Atlanta Braves
- Pitcher
- Born: August 8, 2006 (age 19) Scottsdale, Arizona, U.S.
- Bats: LeftThrows: Left
- Stats at Baseball Reference

= Cam Caminiti =

American baseball player (born 2006)

Cameron Dominic Caminiti (born August 8, 2006) is an American professional baseball pitcher in the Atlanta Braves organization.

==Amateur career==
Caminiti is from Scottsdale, Arizona and attended Saguaro High School. As a sophomore he batted .446 with 29 hits, 31 runs scored, 25 RBI, seven doubles, two triples, and four home run. Caminiti reclassified from the class of 2025 to 2024. He was named the Arizona Gatorade Player of the Year as a senior after compiling a 9–0 record with a 0.93 ERA and 119 strikeouts as a pitcher while also batting .493 with three home runs, 33 runs scored, and 28 RBI. Caminiti pitched a complete game and struck out 11 batters while giving up one run in the Class 4A State Championship Game as Saguaro won 2–1 over Canyon del Oro High School. He committed to play college baseball at LSU.

==Professional career==
Caminiti was considered a top prospect for the 2024 Major League Baseball draft. The Atlanta Braves selected him with the 24th overall selection in the draft. On July 19, 2024, Caminiti signed with the Braves for $3.6 million. He made his professional debut with the Augusta GreenJackets and gave up one earned run across three innings, marking his only appearance for the Braves organization in 2024. Following the end of the 2024 season, Caminiti was ranked 92nd on MLB.com's list of top 100 prospects.

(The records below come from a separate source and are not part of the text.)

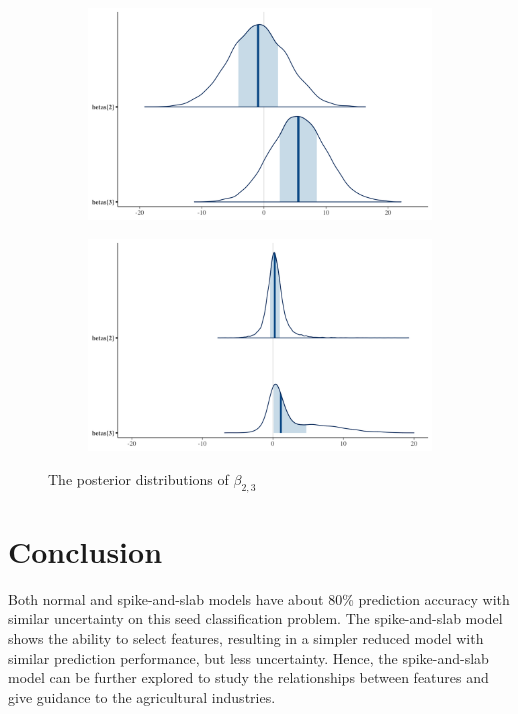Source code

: \documentclass[12pt]{article}
\begin{document}
\begin{figure}[ht]
    \centering
    \begin{subfigure}[b]{0.45\textwidth}
        \centering
        \includegraphics[width=\linewidth]{figures/post_beta_23_normal.png}
        \label{fig:3a}
    \end{subfigure}
    \hfill
    \begin{subfigure}[b]{0.45\textwidth}
        \centering
        \includegraphics[width=\linewidth]{figures/post_beta23_sas.png}
        \label{fig:3b}
    \end{subfigure}
    
    \caption{The posterior distributions of $\beta_{2,3}$}
    \label{fig:post_23}
\end{figure}

\section{Conclusion}
Both normal and spike-and-slab models have about 80\% prediction accuracy with similar uncertainty on this seed classification problem. The spike-and-slab model shows the ability to select features, resulting in a simpler reduced model with similar prediction performance, but less uncertainty. Hence, the spike-and-slab model can be further explored to study the relationships between features and give guidance to the agricultural industries.    
\end{document}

Caminiti started the 2025 season with the Florida Complex League Braves, with whom he appeared in four games, and was promoted to Augusta on June 7. He started 13 games for Augusta and went 2-3 with a 2.08 ERA and 75 strikeouts over 56 1/3 innings. Caminiti was assigned to the Rome Braves to begin the 2026 season. In August, Caminiti was promoted to the Columbus Clingstones, and Baseball America ranked him the 60th-best Braves prospect.

==Personal life==
Caminiti is a cousin of 1996 National League MVP Ken Caminiti.